Diplomasi dagang pun dilancarkan Presiden Joko Widodo, Presiden Jokowi telah melobi Presiden Cina Xi Jinping untuk tetap membuka keran impor batu bara dari Indonesia.

Presiden minta kepada ke Presiden Xi Jinping kalau boleh mungkin masih impor dari Indonesia, mungkin 100 juta (ton) atau berapa sehingga itu nanti bisa membangun produksi industri batu bara Indonesia.

Cina merupakan negara tujuan ekspor batu bara utama Indonesia. Berdasarkan data Asosiasi Pertambangan Batubara Indonesia (APBI), sekitar 33 persen dari total ekspor batu bara Indonesia tahun lalu ditujukan ke Cina, sekitar 27 persen ke India, dan sisanya ke negara-negara Asia lainnya.

Baca Juga: Optimasi Angkutan Batu Bara

Sedangkan sepanjang Januari-Juli 2020, volume ekspor batu bara Indonesia tercatat mencapai mencapai 238 juta ton atau turun 11 persen dibandingkan realisasi pada periode yang sama tahun lalu yang mencapai 266 juta ton.
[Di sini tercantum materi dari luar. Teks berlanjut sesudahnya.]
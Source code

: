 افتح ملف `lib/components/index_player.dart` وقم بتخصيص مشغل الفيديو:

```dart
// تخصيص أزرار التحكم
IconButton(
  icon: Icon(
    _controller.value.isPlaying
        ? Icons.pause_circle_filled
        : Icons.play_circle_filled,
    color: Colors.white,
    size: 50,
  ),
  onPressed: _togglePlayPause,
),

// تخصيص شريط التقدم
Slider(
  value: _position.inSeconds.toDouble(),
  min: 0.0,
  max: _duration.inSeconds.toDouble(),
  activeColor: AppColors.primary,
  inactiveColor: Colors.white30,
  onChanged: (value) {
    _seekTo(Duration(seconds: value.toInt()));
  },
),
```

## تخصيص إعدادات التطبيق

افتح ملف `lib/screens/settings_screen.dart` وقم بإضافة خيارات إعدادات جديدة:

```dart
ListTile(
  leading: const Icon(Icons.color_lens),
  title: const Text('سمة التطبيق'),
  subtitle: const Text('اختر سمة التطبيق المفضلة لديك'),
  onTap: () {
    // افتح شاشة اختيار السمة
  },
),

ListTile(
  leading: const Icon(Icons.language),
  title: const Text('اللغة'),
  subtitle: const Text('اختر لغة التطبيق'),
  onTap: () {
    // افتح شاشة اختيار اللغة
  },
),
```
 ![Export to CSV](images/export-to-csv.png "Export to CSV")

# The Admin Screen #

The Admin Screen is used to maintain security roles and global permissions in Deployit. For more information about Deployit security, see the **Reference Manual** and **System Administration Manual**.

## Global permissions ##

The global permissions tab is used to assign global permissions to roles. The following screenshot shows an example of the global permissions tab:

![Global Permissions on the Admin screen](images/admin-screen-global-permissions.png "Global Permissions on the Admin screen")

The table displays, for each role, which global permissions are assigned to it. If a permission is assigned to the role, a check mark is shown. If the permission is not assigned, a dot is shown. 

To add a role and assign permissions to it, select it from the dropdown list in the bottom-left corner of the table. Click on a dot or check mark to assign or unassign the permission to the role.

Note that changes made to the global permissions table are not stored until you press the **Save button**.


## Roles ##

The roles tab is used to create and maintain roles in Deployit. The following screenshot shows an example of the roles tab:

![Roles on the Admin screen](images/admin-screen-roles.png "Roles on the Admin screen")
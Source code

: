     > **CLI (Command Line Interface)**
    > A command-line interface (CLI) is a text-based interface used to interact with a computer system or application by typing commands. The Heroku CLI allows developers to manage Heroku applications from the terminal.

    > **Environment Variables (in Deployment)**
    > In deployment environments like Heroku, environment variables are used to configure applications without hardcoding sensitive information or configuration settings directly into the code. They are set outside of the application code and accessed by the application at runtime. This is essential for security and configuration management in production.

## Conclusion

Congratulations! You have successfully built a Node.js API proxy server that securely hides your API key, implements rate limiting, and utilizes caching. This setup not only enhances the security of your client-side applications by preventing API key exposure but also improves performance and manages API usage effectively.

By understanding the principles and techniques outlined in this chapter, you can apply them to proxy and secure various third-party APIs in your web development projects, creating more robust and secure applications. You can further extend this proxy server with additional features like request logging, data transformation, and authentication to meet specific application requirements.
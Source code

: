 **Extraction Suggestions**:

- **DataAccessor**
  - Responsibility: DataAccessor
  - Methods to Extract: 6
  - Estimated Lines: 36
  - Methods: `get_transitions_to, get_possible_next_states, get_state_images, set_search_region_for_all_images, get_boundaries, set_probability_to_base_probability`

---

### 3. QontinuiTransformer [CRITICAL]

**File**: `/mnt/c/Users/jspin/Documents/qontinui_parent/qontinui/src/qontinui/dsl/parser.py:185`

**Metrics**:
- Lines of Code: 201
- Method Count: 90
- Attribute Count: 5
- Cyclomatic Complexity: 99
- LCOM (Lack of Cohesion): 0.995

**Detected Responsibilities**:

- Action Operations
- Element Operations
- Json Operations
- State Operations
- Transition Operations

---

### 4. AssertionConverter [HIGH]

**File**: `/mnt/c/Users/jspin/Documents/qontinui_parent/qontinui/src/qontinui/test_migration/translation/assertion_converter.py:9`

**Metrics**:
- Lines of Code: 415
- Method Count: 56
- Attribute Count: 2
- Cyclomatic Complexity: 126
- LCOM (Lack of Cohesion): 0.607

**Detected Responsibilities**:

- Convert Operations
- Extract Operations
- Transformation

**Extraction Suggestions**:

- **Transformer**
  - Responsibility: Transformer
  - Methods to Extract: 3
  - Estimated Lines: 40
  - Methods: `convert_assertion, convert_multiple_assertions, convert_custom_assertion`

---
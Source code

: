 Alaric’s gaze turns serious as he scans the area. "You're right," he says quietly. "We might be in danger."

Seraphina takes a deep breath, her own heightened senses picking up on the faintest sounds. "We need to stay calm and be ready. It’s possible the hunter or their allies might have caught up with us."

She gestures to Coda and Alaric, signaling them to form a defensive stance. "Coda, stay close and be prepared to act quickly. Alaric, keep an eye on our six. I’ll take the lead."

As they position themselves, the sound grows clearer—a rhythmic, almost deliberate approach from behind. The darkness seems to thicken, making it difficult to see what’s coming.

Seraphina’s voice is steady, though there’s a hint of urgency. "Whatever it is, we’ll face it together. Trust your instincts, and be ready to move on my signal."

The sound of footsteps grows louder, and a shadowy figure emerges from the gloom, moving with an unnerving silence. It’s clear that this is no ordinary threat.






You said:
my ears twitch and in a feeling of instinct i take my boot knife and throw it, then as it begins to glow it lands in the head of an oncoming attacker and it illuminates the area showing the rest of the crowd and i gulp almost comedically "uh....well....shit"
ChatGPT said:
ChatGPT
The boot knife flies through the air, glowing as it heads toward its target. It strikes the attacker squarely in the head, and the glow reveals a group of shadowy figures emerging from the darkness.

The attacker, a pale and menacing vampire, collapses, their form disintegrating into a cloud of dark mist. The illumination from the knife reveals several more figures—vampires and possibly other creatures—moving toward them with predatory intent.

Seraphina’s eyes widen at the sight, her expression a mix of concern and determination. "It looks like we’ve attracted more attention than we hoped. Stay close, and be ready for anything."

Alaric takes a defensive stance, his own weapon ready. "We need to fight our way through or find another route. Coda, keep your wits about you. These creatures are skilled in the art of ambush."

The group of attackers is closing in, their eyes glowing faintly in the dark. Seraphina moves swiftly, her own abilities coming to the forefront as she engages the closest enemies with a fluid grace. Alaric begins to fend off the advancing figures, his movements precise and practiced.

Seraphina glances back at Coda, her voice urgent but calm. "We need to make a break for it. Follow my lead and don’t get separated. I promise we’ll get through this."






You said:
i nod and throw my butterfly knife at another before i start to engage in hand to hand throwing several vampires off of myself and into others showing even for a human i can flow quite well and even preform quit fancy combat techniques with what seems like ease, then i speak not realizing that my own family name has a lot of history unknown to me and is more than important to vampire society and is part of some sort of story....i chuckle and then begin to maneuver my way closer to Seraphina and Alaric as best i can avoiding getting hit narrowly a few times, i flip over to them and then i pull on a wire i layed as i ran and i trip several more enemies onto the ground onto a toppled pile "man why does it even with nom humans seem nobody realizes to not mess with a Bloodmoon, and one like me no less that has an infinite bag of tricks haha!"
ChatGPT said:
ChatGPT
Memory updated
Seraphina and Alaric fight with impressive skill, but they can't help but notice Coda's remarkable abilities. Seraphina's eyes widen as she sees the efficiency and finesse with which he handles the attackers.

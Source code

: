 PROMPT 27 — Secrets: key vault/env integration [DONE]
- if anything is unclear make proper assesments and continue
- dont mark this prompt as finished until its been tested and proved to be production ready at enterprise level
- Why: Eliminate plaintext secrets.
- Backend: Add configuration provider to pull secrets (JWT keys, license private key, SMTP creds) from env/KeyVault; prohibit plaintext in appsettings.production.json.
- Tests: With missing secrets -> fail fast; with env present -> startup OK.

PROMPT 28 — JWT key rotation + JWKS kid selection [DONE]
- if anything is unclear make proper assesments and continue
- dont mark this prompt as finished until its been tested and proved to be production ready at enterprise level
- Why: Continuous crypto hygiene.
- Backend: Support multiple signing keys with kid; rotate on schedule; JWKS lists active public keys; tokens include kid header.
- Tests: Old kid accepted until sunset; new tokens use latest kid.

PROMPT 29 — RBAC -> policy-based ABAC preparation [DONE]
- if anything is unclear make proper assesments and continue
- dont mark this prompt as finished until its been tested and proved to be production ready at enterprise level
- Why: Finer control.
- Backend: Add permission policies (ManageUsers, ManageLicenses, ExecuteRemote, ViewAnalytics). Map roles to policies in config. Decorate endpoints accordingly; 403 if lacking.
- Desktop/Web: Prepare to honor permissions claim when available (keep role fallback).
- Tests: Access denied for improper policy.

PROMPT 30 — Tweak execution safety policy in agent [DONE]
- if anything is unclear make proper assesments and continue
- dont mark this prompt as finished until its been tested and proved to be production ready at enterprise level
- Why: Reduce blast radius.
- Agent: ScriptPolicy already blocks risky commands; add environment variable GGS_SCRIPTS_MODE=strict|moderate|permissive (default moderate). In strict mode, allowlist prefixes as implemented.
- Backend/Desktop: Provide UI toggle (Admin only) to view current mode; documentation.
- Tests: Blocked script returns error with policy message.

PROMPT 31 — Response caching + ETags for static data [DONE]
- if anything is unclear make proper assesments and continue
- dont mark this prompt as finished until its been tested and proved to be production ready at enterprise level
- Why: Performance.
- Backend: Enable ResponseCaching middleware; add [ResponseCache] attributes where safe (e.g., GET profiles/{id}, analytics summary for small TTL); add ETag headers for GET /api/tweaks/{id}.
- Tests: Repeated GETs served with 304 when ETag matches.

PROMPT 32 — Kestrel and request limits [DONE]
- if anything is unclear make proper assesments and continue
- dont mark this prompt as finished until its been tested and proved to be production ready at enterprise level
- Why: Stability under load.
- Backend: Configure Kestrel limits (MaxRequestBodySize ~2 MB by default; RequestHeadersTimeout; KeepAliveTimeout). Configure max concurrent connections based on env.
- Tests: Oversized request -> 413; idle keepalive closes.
Dari jumlah tersebut, sebanyak 83,01 juta ton dieskpor ke Cina.

Sebagai dampak pandemi Covid-19 permintaan batu bara global diproyeksikan terkoreksi signifikan hingga 100 juta ton.

Koreksi permintaan terbesar berasal dari dua negara utama pengimpor batu bara, yakni Cina dan India.